Each edit is represented as an operation — insert a character at index N, or delete the character at index N. When two clients make concurrent edits while offline and both submit to the server, the server transforms each operation against the other so both can be applied in sequence and produce the same final document regardless of application order. The server acts as the arbiter of operation ordering. OT is the approach used by early Google Docs and requires careful implementation to handle all concurrent edit scenarios correctly, particularly for complex rich text documents.

CRDT Alternative

Conflict-free Replicated Data Types (CRDTs) achieve eventual consistency without a central arbiter. For text, sequence CRDTs such as YATA (used in Yjs) or RGA assign a globally unique ID to each character along with a causal ordering reference. Any two replicas converge to the same state given the same set of operations, regardless of the order in which they receive those operations. CRDTs are generally simpler to implement correctly than OT but carry higher per-character metadata overhead, which can increase memory usage for large documents.

Document Model

The document is stored as an ordered sequence of rich text nodes (paragraphs, headings, list items, inline spans). The server maintains the authoritative document state along with a full operation log. Each operation record contains: op_id, client_id, timestamp, op_type (insert/delete/format), position, content, and parent_op_id (the last op the client had seen when it generated this op). The document can be reconstructed at any point by replaying operations from the nearest base snapshot.

Real-Time Sync

Clients connect to a collaboration server via WebSocket. On each edit, the client immediately sends the operation to the server without waiting for acknowledgment (optimistic local apply). The server applies the operation to the authoritative document state, assigns it a global sequence number, and broadcasts it to all other connected clients for that document. Each receiving client applies the incoming operation using OT or CRDT transformation against any pending unacknowledged local operations. The acknowledgment from the server confirms the operation has been integrated into the global log.

Presence and Cursors

Each client sends its cursor position to the server on every keypress or selection change. The server broadcasts all cursor positions — user_id, selection_start, selection_end, and assigned color — to all collaborators in the document session. Online presence state is maintained in Redis with a TTL that is refreshed by a periodic heartbeat from each client. An avatar row displayed above the document shows all active collaborators and their cursor colors in real time.

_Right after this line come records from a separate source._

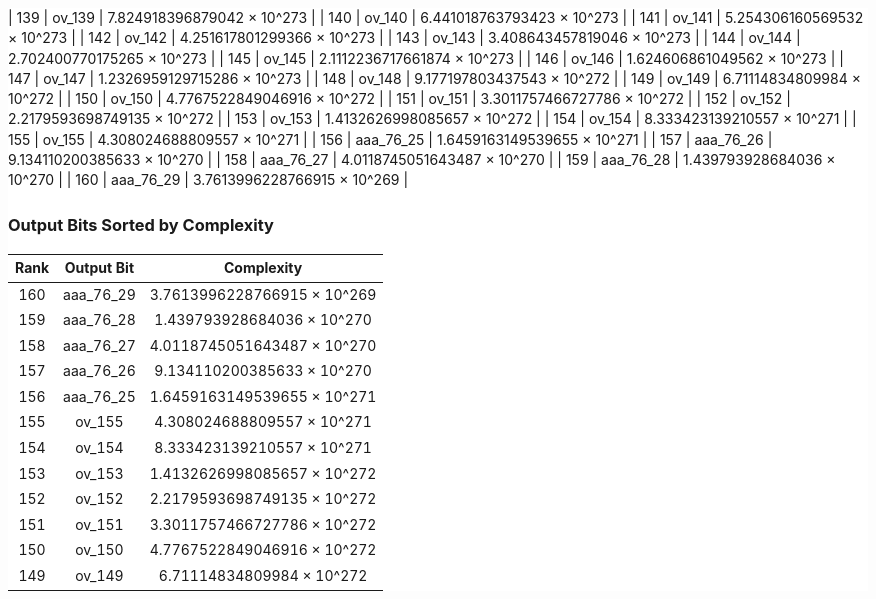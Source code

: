 | 139 | ov_139 | 7.824918396879042 × 10^273 |
| 140 | ov_140 | 6.441018763793423 × 10^273 |
| 141 | ov_141 | 5.254306160569532 × 10^273 |
| 142 | ov_142 | 4.251617801299366 × 10^273 |
| 143 | ov_143 | 3.408643457819046 × 10^273 |
| 144 | ov_144 | 2.702400770175265 × 10^273 |
| 145 | ov_145 | 2.1112236717661874 × 10^273 |
| 146 | ov_146 | 1.624606861049562 × 10^273 |
| 147 | ov_147 | 1.2326959129715286 × 10^273 |
| 148 | ov_148 | 9.177197803437543 × 10^272 |
| 149 | ov_149 | 6.71114834809984 × 10^272 |
| 150 | ov_150 | 4.7767522849046916 × 10^272 |
| 151 | ov_151 | 3.3011757466727786 × 10^272 |
| 152 | ov_152 | 2.2179593698749135 × 10^272 |
| 153 | ov_153 | 1.4132626998085657 × 10^272 |
| 154 | ov_154 | 8.333423139210557 × 10^271 |
| 155 | ov_155 | 4.308024688809557 × 10^271 |
| 156 | aaa_76_25 | 1.6459163149539655 × 10^271 |
| 157 | aaa_76_26 | 9.134110200385633 × 10^270 |
| 158 | aaa_76_27 | 4.0118745051643487 × 10^270 |
| 159 | aaa_76_28 | 1.439793928684036 × 10^270 |
| 160 | aaa_76_29 | 3.7613996228766915 × 10^269 |

### Output Bits Sorted by Complexity

| Rank | Output Bit | Complexity |
|:----:|:----------:|:----------:|
| 160 | aaa_76_29 | 3.7613996228766915 × 10^269 |
| 159 | aaa_76_28 | 1.439793928684036 × 10^270 |
| 158 | aaa_76_27 | 4.0118745051643487 × 10^270 |
| 157 | aaa_76_26 | 9.134110200385633 × 10^270 |
| 156 | aaa_76_25 | 1.6459163149539655 × 10^271 |
| 155 | ov_155 | 4.308024688809557 × 10^271 |
| 154 | ov_154 | 8.333423139210557 × 10^271 |
| 153 | ov_153 | 1.4132626998085657 × 10^272 |
| 152 | ov_152 | 2.2179593698749135 × 10^272 |
| 151 | ov_151 | 3.3011757466727786 × 10^272 |
| 150 | ov_150 | 4.7767522849046916 × 10^272 |
| 149 | ov_149 | 6.71114834809984 × 10^272 |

Snapshots and Version History

The server creates a full document snapshot every N operations (e.g., every 500) or every hour, whichever comes first. A snapshot contains the complete serialized document state at that point in the operation log. New client sessions start from the latest snapshot and replay only the operations that occurred after it, rather than replaying the entire operation history. Version history exposes named snapshots that users can label (e.g., “Draft v2”). Diffs between any two versions are computed by replaying the operations between the two snapshot points.

Offline Editing

When a client loses connectivity, it continues to queue operations locally in IndexedDB or equivalent persistent storage. On reconnect, the client sends all queued operations to the server in order, each carrying the parent_op_id of the last server-acknowledged operation the client had seen before going offline. The server OT-transforms the submitted operations against all operations that occurred on the server while the client was offline, then applies them. The client receives the missing server operations and applies them locally. The merged result is presented to the user without requiring any manual conflict resolution.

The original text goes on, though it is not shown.